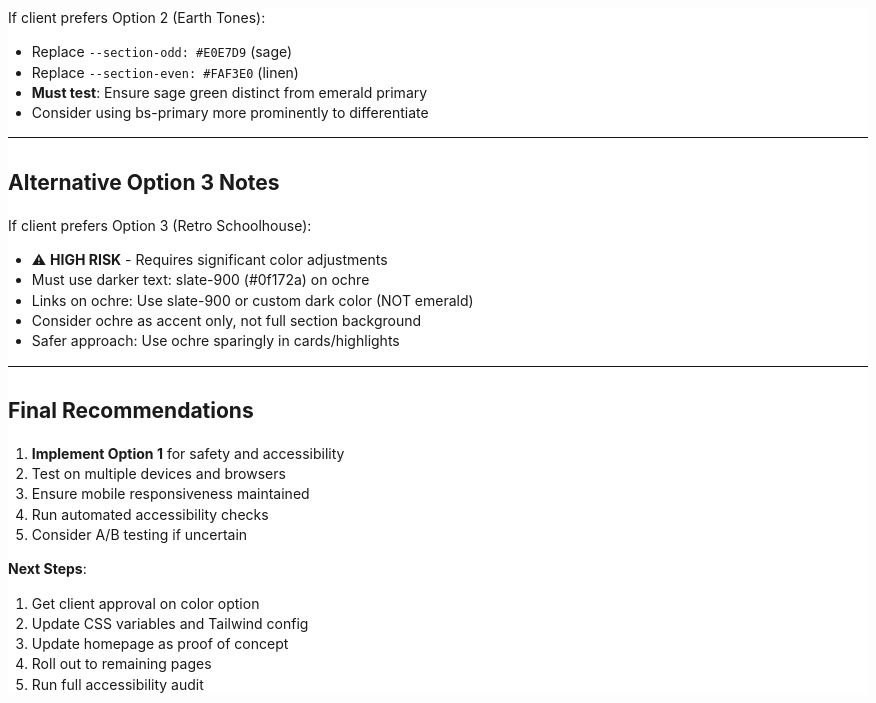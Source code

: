 If client prefers Option 2 (Earth Tones):
- Replace `--section-odd: #E0E7D9` (sage)
- Replace `--section-even: #FAF3E0` (linen)
- **Must test**: Ensure sage green distinct from emerald primary
- Consider using bs-primary more prominently to differentiate

---

## Alternative Option 3 Notes

If client prefers Option 3 (Retro Schoolhouse):
- ⚠️ **HIGH RISK** - Requires significant color adjustments
- Must use darker text: slate-900 (#0f172a) on ochre
- Links on ochre: Use slate-900 or custom dark color (NOT emerald)
- Consider ochre as accent only, not full section background
- Safer approach: Use ochre sparingly in cards/highlights

---

## Final Recommendations

1. **Implement Option 1** for safety and accessibility
2. Test on multiple devices and browsers
3. Ensure mobile responsiveness maintained
4. Run automated accessibility checks
5. Consider A/B testing if uncertain

**Next Steps**:
1. Get client approval on color option
2. Update CSS variables and Tailwind config
3. Update homepage as proof of concept
4. Roll out to remaining pages
5. Run full accessibility audit

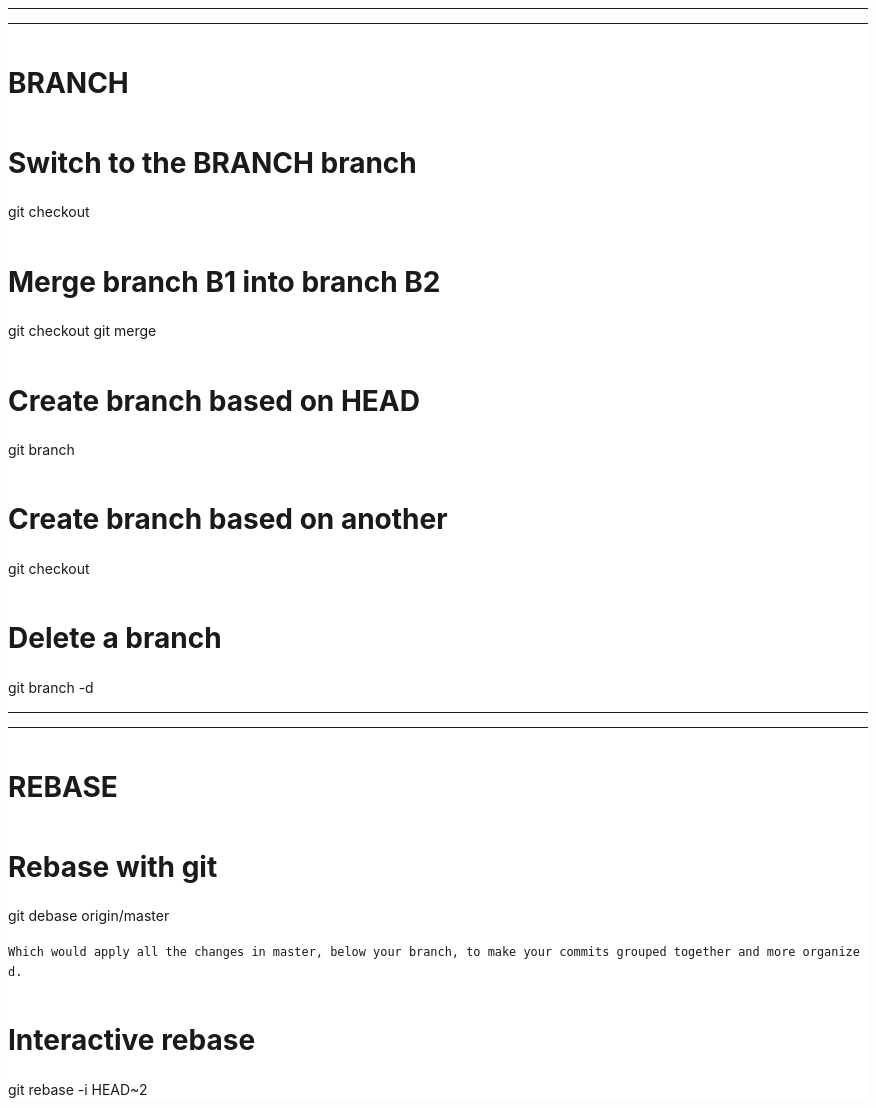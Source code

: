 


------------------------------------------------------------------------------------------------------------------------------------------------------------------------
------------------------------------------------------------------------------------------------------------------------------------------------------------------------

# **BRANCH**

# Switch to the BRANCH branch

git checkout <BRANCH>

# Merge branch B1 into branch B2

git checkout <B2>
git merge <B1>

# Create branch based on HEAD

git branch <BRANCH>

# Create branch based on another

git checkout <new><base>

# Delete a branch

git branch -d <branch>




------------------------------------------------------------------------------------------------------------------------------------------------------------------------
------------------------------------------------------------------------------------------------------------------------------------------------------------------------

# **REBASE**

# Rebase with git

git debase origin/master

    Which would apply all the changes in master, below your branch, to make your commits grouped together and more organized.

# Interactive rebase

git rebase -i HEAD~2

···

Requirement: Repeat, exactly and in full, each line from the start of the data to the line that contains "git merge <B1>". Pictures do not go in.

Result below:
Source code

: If client prefers Option 2 (Earth Tones):
- Replace `--section-odd: #E0E7D9` (sage)
- Replace `--section-even: #FAF3E0` (linen)
- **Must test**: Ensure sage green distinct from emerald primary
- Consider using bs-primary more prominently to differentiate

---

## Alternative Option 3 Notes

If client prefers Option 3 (Retro Schoolhouse):
- ⚠️ **HIGH RISK** - Requires significant color adjustments
- Must use darker text: slate-900 (#0f172a) on ochre
- Links on ochre: Use slate-900 or custom dark color (NOT emerald)
- Consider ochre as accent only, not full section background
- Safer approach: Use ochre sparingly in cards/highlights

---

## Final Recommendations

1. **Implement Option 1** for safety and accessibility
2. Test on multiple devices and browsers
3. Ensure mobile responsiveness maintained
4. Run automated accessibility checks
5. Consider A/B testing if uncertain

**Next Steps**:
1. Get client approval on color option
2. Update CSS variables and Tailwind config
3. Update homepage as proof of concept
4. Roll out to remaining pages
5. Run full accessibility audit

Source code

: 


------------------------------------------------------------------------------------------------------------------------------------------------------------------------
------------------------------------------------------------------------------------------------------------------------------------------------------------------------

# **BRANCH**

# Switch to the BRANCH branch

git checkout <BRANCH>

# Merge branch B1 into branch B2

git checkout <B2>
git merge <B1>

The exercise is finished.